HEYDON J: What about the next couple of sentences? Justices Deane and Dawson say that “there could be circumstances in which a statement of claim” might be - - -


MR GRACE: Yes, they are talking there about a course of conduct that is followed by a defendant, or a plaintiff as the case may be, where the filing of a statement of claim is part of another offence, or part and parcel of a conspiracy or an extortion or a course of action that involves numerous other acts or actus reus, so that it could not solely be related to what is contained within the statement of claim, but here the Crown’s case was simply what was contained within 4b. We say that statements in notices of objection in the manner in which they were described and set out in this notice should be treated as akin to pleadings because they define the outer limits – to use the words spoken about in Jamieson – within which the taxpayer’s case would be confined. The existence of section 8K of the Taxation Administration Act, in our submission, does not convert the statements in the notices of objection into a form or version of verified pleading and that is because there is no requirement for a taxpayer to verify on oath that the facts upon which each ground is stated are true.
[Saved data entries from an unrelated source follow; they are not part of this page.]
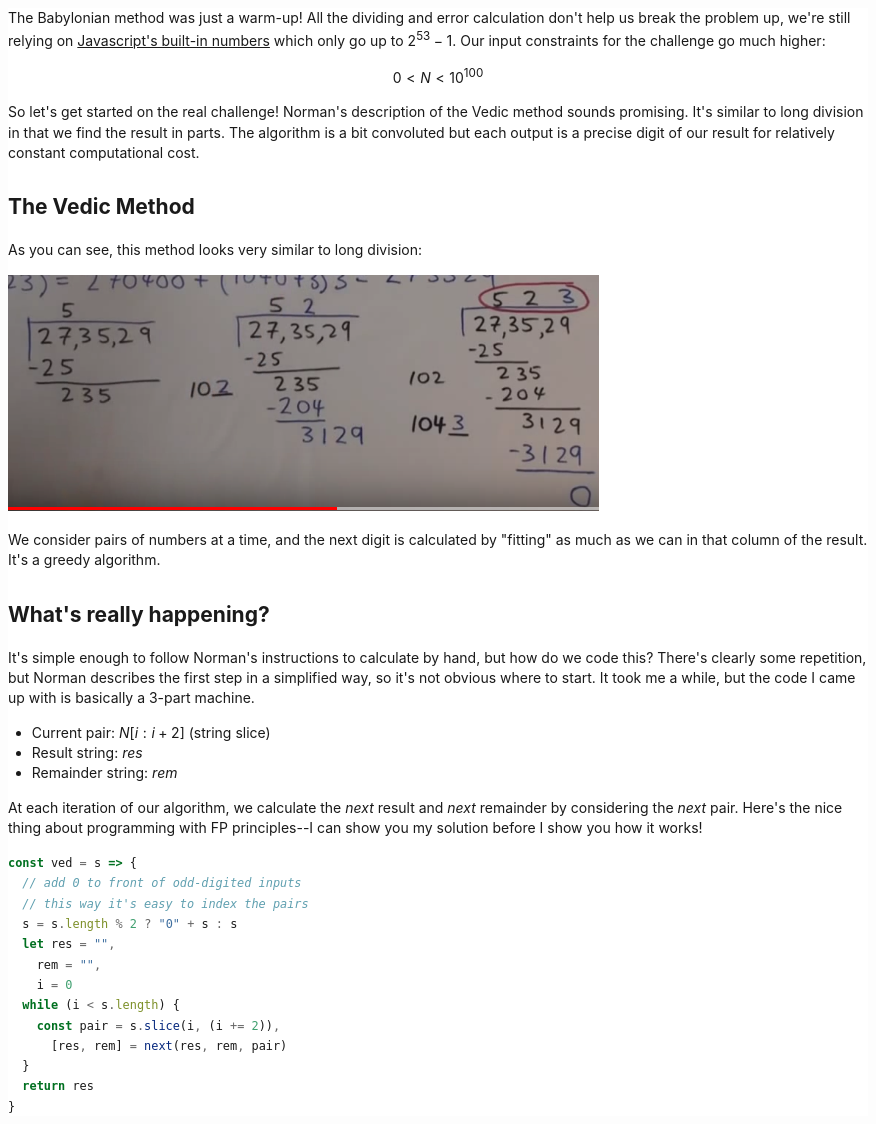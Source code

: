 The Babylonian method was just a warm-up! All the dividing and error calculation don't help us break the problem up, we're still relying on [Javascript's built-in numbers](https://developer.mozilla.org/en-US/docs/Web/JavaScript/Reference/Global_Objects/Number) which only go up to $2^{53} - 1$. Our input constraints for the challenge go much higher:

$$
0 < N < 10^{100}
$$

So let's get started on the real challenge! Norman's description of the Vedic method sounds promising. It's similar to long division in that we find the result in parts. The algorithm is a bit convoluted but each output is a precise digit of our result for relatively constant computational cost.

## The Vedic Method

As you can see, this method looks very similar to long division:

![vedic](./vedic.png)

We consider pairs of numbers at a time, and the next digit is calculated by "fitting" as much as we can in that column of the result. It's a greedy algorithm.

## What's really happening?

It's simple enough to follow Norman's instructions to calculate by hand, but how do we code this? There's clearly some repetition, but Norman describes the first step in a simplified way, so it's not obvious where to start. It took me a while, but the code I came up with is basically a 3-part machine.

- Current pair: $N[i : i + 2]$ (string slice)
- Result string: $res$
- Remainder string: $rem$

At each iteration of our algorithm, we calculate the _next_ result and _next_ remainder by considering the _next_ pair. Here's the nice thing about programming with FP principles--I can show you my solution before I show you how it works!

```js
const ved = s => {
  // add 0 to front of odd-digited inputs
  // this way it's easy to index the pairs
  s = s.length % 2 ? "0" + s : s
  let res = "",
    rem = "",
    i = 0
  while (i < s.length) {
    const pair = s.slice(i, (i += 2)),
      [res, rem] = next(res, rem, pair)
  }
  return res
}
```
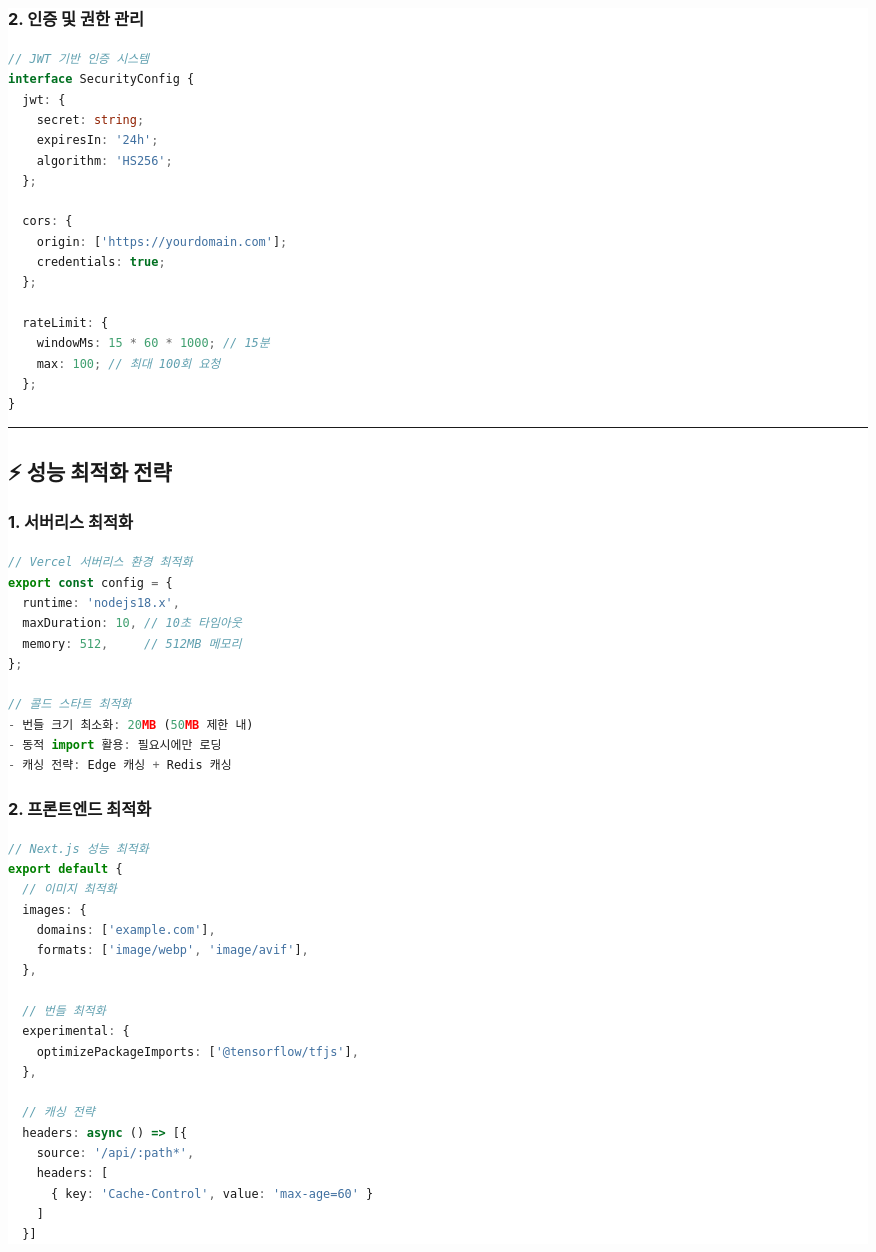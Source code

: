 ### **2. 인증 및 권한 관리**
```typescript
// JWT 기반 인증 시스템
interface SecurityConfig {
  jwt: {
    secret: string;
    expiresIn: '24h';
    algorithm: 'HS256';
  };
  
  cors: {
    origin: ['https://yourdomain.com'];
    credentials: true;
  };
  
  rateLimit: {
    windowMs: 15 * 60 * 1000; // 15분
    max: 100; // 최대 100회 요청
  };
}
```

---

## ⚡ **성능 최적화 전략**

### **1. 서버리스 최적화**
```typescript
// Vercel 서버리스 환경 최적화
export const config = {
  runtime: 'nodejs18.x',
  maxDuration: 10, // 10초 타임아웃
  memory: 512,     // 512MB 메모리
};

// 콜드 스타트 최적화
- 번들 크기 최소화: 20MB (50MB 제한 내)
- 동적 import 활용: 필요시에만 로딩
- 캐싱 전략: Edge 캐싱 + Redis 캐싱
```

### **2. 프론트엔드 최적화**
```typescript
// Next.js 성능 최적화
export default {
  // 이미지 최적화
  images: {
    domains: ['example.com'],
    formats: ['image/webp', 'image/avif'],
  },
  
  // 번들 최적화
  experimental: {
    optimizePackageImports: ['@tensorflow/tfjs'],
  },
  
  // 캐싱 전략
  headers: async () => [{
    source: '/api/:path*',
    headers: [
      { key: 'Cache-Control', value: 'max-age=60' }
    ]
  }]
```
An income tax return is a prime example of a declaration as to truth and there is no declaration on this document. Those are the matters. I notice my time is up.


HEYDON J: Mr Game, we need not trouble you.


In our opinion, there are insufficient prospects of success in the appeal were special leave to be granted. Accordingly, the application for special leave is to be dismissed.


Please adjourn the Court to 2.15 pm on Monday, 22 August 2011, in Canberra.